• [Dataset entries]
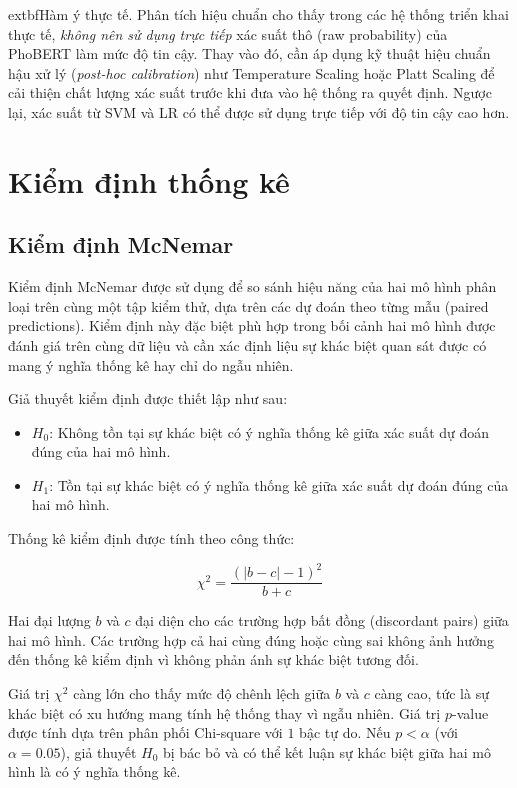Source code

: \documentclass[12pt, a4paper]{report}
\begin{document}
	extbf{Hàm ý thực tế.} Phân tích hiệu chuẩn cho thấy trong các hệ thống triển khai thực tế, \textit{không nên sử dụng trực tiếp} xác suất thô (raw probability) của PhoBERT làm mức độ tin cậy. Thay vào đó, cần áp dụng kỹ thuật hiệu chuẩn hậu xử lý (\textit{post-hoc calibration}) như Temperature Scaling hoặc Platt Scaling để cải thiện chất lượng xác suất trước khi đưa vào hệ thống ra quyết định. Ngược lại, xác suất từ SVM và LR có thể được sử dụng trực tiếp với độ tin cậy cao hơn.

\section{Kiểm định thống kê}
\label{sec:statistics}

\subsection{Kiểm định McNemar}

Kiểm định McNemar được sử dụng để so sánh hiệu năng của hai mô hình phân loại trên cùng một tập kiểm thử, dựa trên các dự đoán theo từng mẫu (paired predictions). Kiểm định này đặc biệt phù hợp trong bối cảnh hai mô hình được đánh giá trên cùng dữ liệu và cần xác định liệu sự khác biệt quan sát được có mang ý nghĩa thống kê hay chỉ do ngẫu nhiên.

Giả thuyết kiểm định được thiết lập như sau:

\begin{itemize}
    \item $H_0$: Không tồn tại sự khác biệt có ý nghĩa thống kê giữa xác suất dự đoán đúng của hai mô hình.
    \item $H_1$: Tồn tại sự khác biệt có ý nghĩa thống kê giữa xác suất dự đoán đúng của hai mô hình.
\end{itemize}

Thống kê kiểm định được tính theo công thức:

$$\chi^2 = \frac{(|b - c| - 1)^2}{b + c}$$

Hai đại lượng $b$ và $c$ đại diện cho các trường hợp bất đồng (discordant pairs) giữa hai mô hình. 
Các trường hợp cả hai cùng đúng hoặc cùng sai không ảnh hưởng đến thống kê kiểm định 
vì không phản ánh sự khác biệt tương đối.

Giá trị $\chi^2$ càng lớn cho thấy mức độ chênh lệch giữa $b$ và $c$ càng cao, 
tức là sự khác biệt có xu hướng mang tính hệ thống thay vì ngẫu nhiên. 
Giá trị $p$-value được tính dựa trên phân phối Chi-square với $1$ bậc tự do. 
Nếu $p < \alpha$ (với $\alpha = 0.05$), giả thuyết $H_0$ bị bác bỏ và có thể kết luận 
sự khác biệt giữa hai mô hình là có ý nghĩa thống kê.
\end{document}
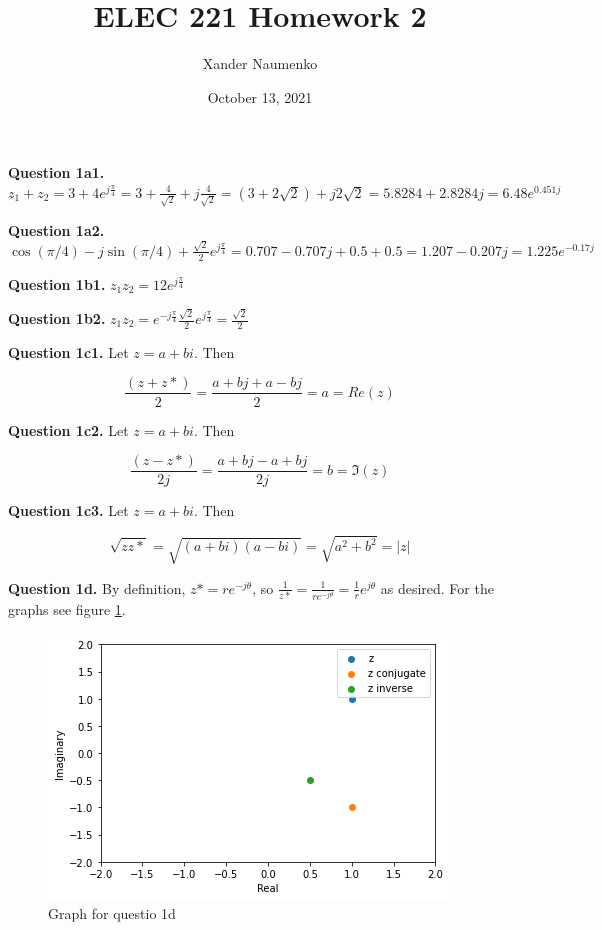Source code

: \documentclass[letterpaper, reqno,11pt]{article}
\begin{document}
\title{ELEC 221 Homework 2}
\date{October 13, 2021}
\author{Xander Naumenko}
\maketitle

{\noindent\bf Question 1a1.} $z_1+z_2=3+4e^{j\frac\pi4}=3+\frac4{\sqrt2}+j\frac4{\sqrt2}=(3+2\sqrt2)+j2\sqrt2=5.8284+2.8284j=6.48e^{0.451j}$

{\noindent\bf Question 1a2.} $\cos(\pi/4)-j\sin(\pi/4)+\frac{\sqrt2}2e^{j\frac\pi4}=0.707-0.707j+0.5+0.5=1.207-0.207j=1.225e^{-0.17j}$

{\noindent\bf Question 1b1.} $z_1z_2=12e^{j\frac\pi4}$

{\noindent\bf Question 1b2.} $z_1z_2=e^{-j\frac\pi4}\frac{\sqrt2}2e^{j\frac\pi4}=\frac{\sqrt2}{2}$

{\noindent\bf Question 1c1.} Let $z=a+bi$. Then 

$$
    \frac{(z+z*)}{2}=\frac{a+bj+a-bj}{2}=a=Re(z)
$$

{\noindent\bf Question 1c2.} Let $z=a+bi$. Then 

$$
    \frac{(z-z*)}{2j}=\frac{a+bj-a+bj}{2j}=b=\Im(z)
$$

{\noindent\bf Question 1c3.} Let $z=a+bi$. Then 

$$
    \sqrt{zz*}=\sqrt{(a+bi)(a-bi)}=\sqrt{a^2+b^2}=|z|
$$

{\noindent\bf Question 1d.} By definition, $z*=re^{-j\theta}$, so $\frac1{z*}=\frac1{re^{-j\theta}}=\frac1re^{j\theta}$ as desired. For the graphs see figure \ref{fig:1d}. 

\begin{figure}[htbp]
\centering
\includegraphics[width=\textwidth]{1d}
\caption{Graph for questio 1d}
\label{fig:1d}
\end{figure}
\end{document}
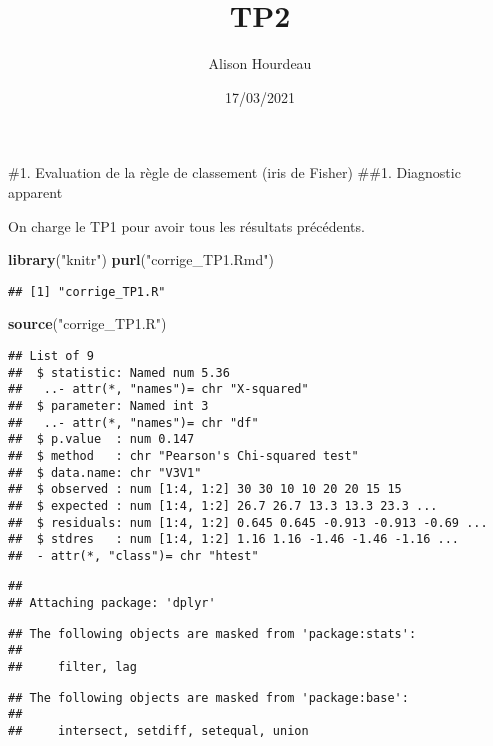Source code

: \documentclass[
]{article}
\title{TP2}
\author{Alison Hourdeau}
\date{17/03/2021}
\newenvironment{Shaded}{\begin{snugshade}}{\end{snugshade}}
\newcommand{\KeywordTok}[1]{\textcolor[rgb]{0.13,0.29,0.53}{\textbf{#1}}}
\newcommand{\NormalTok}[1]{#1}
\newcommand{\StringTok}[1]{\textcolor[rgb]{0.31,0.60,0.02}{#1}}
\begin{document}
\maketitle

\#1. Evaluation de la règle de classement (iris de Fisher) \#\#1.
Diagnostic apparent

On charge le TP1 pour avoir tous les résultats précédents.

\begin{Shaded}
\begin{Highlighting}[]
\KeywordTok{library}\NormalTok{(}\StringTok{"knitr"}\NormalTok{)}
\KeywordTok{purl}\NormalTok{(}\StringTok{"corrige_TP1.Rmd"}\NormalTok{)}
\end{Highlighting}
\end{Shaded}

\begin{verbatim}
## [1] "corrige_TP1.R"
\end{verbatim}

\begin{Shaded}
\begin{Highlighting}[]
\KeywordTok{source}\NormalTok{(}\StringTok{"corrige_TP1.R"}\NormalTok{)}
\end{Highlighting}
\end{Shaded}

\begin{verbatim}
## List of 9
##  $ statistic: Named num 5.36
##   ..- attr(*, "names")= chr "X-squared"
##  $ parameter: Named int 3
##   ..- attr(*, "names")= chr "df"
##  $ p.value  : num 0.147
##  $ method   : chr "Pearson's Chi-squared test"
##  $ data.name: chr "V3V1"
##  $ observed : num [1:4, 1:2] 30 30 10 10 20 20 15 15
##  $ expected : num [1:4, 1:2] 26.7 26.7 13.3 13.3 23.3 ...
##  $ residuals: num [1:4, 1:2] 0.645 0.645 -0.913 -0.913 -0.69 ...
##  $ stdres   : num [1:4, 1:2] 1.16 1.16 -1.46 -1.46 -1.16 ...
##  - attr(*, "class")= chr "htest"
\end{verbatim}

\begin{verbatim}
## 
## Attaching package: 'dplyr'
\end{verbatim}

\begin{verbatim}
## The following objects are masked from 'package:stats':
## 
##     filter, lag
\end{verbatim}

\begin{verbatim}
## The following objects are masked from 'package:base':
## 
##     intersect, setdiff, setequal, union
\end{verbatim}
\end{document}
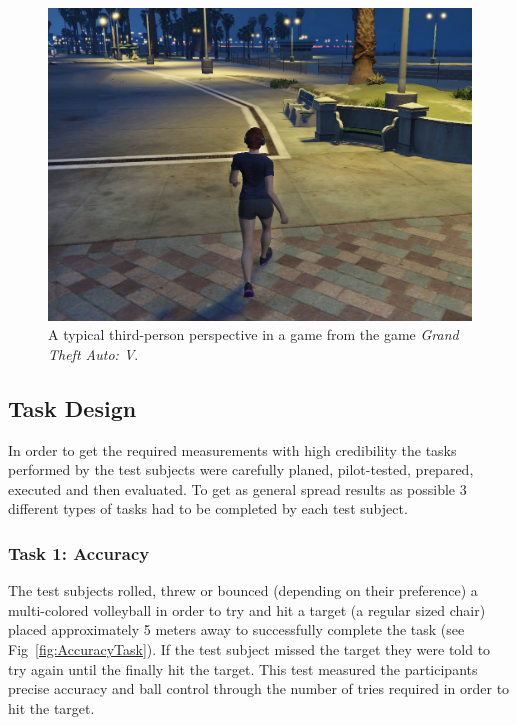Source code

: \documentclass[runningheads,a4paper,oribibl]{llncs}
\begin{document}
\begin{figure}
   \centering
   \includegraphics[width=\textwidth]{ExternalMaterial/GTA}
   \caption{A typical third-person perspective in a game from the game \emph{Grand Theft Auto: V}. \label{fig:GTAIV}}
\end{figure}




\subsection{Task Design} \label{subsec:TaskDesign}

In order to get the required measurements with high credibility the tasks performed by the test subjects were carefully planed, pilot-tested, prepared, executed and then evaluated. To get as general spread results as possible 3 different types of tasks had to be completed by each test subject.

\subsubsection{Task 1: Accuracy}

The test subjects rolled, threw or bounced (depending on their preference) a multi-colored volleyball in order to try and hit a target (a regular sized chair) placed approximately 5 meters away to successfully complete the task (see Fig~\ref{fig:AccuracyTask}). If the test subject missed the target they were told to try again until the finally hit the target. This test measured the participants precise accuracy and ball control through the number of tries required in order to hit the target.
\end{document}
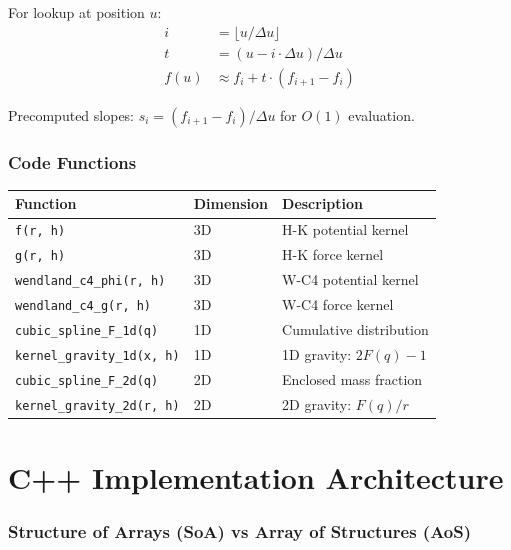 \documentclass[12pt]{article}
\begin{document}
For lookup at position $u$:
\begin{align}
i &= \lfloor u / \Delta u \rfloor \\
t &= (u - i \cdot \Delta u) / \Delta u \\
f(u) &\approx f_i + t \cdot (f_{i+1} - f_i)
\end{align}

Precomputed slopes: $s_i = (f_{i+1} - f_i) / \Delta u$ for $O(1)$ evaluation.

\section{Code Functions}

\begin{table}[h]
\centering
\begin{tabular}{lll}
\toprule
\textbf{Function} & \textbf{Dimension} & \textbf{Description} \\
\midrule
\texttt{f(r, h)} & 3D & H-K potential kernel \\
\texttt{g(r, h)} & 3D & H-K force kernel \\
\texttt{wendland\_c4\_phi(r, h)} & 3D & W-C4 potential kernel \\
\texttt{wendland\_c4\_g(r, h)} & 3D & W-C4 force kernel \\
\texttt{cubic\_spline\_F\_1d(q)} & 1D & Cumulative distribution \\
\texttt{kernel\_gravity\_1d(x, h)} & 1D & 1D gravity: $2F(q)-1$ \\
\texttt{cubic\_spline\_F\_2d(q)} & 2D & Enclosed mass fraction \\
\texttt{kernel\_gravity\_2d(r, h)} & 2D & 2D gravity: $F(q)/r$ \\
\bottomrule
\end{tabular}
\end{table}

\part{C++ Implementation Architecture}

\section{Structure of Arrays (SoA) vs Array of Structures (AoS)}
\end{document}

• [Problem to work on]
Find every line in the records that contains the word "NormalTok"; copy those lines.

• [Exercise answer]
\newcommand{\NormalTok}[1]{#1}
\KeywordTok{library}\NormalTok{(}\StringTok{"knitr"}\NormalTok{)}
\KeywordTok{purl}\NormalTok{(}\StringTok{"corrige_TP1.Rmd"}\NormalTok{)}
\KeywordTok{source}\NormalTok{(}\StringTok{"corrige_TP1.R"}\NormalTok{)}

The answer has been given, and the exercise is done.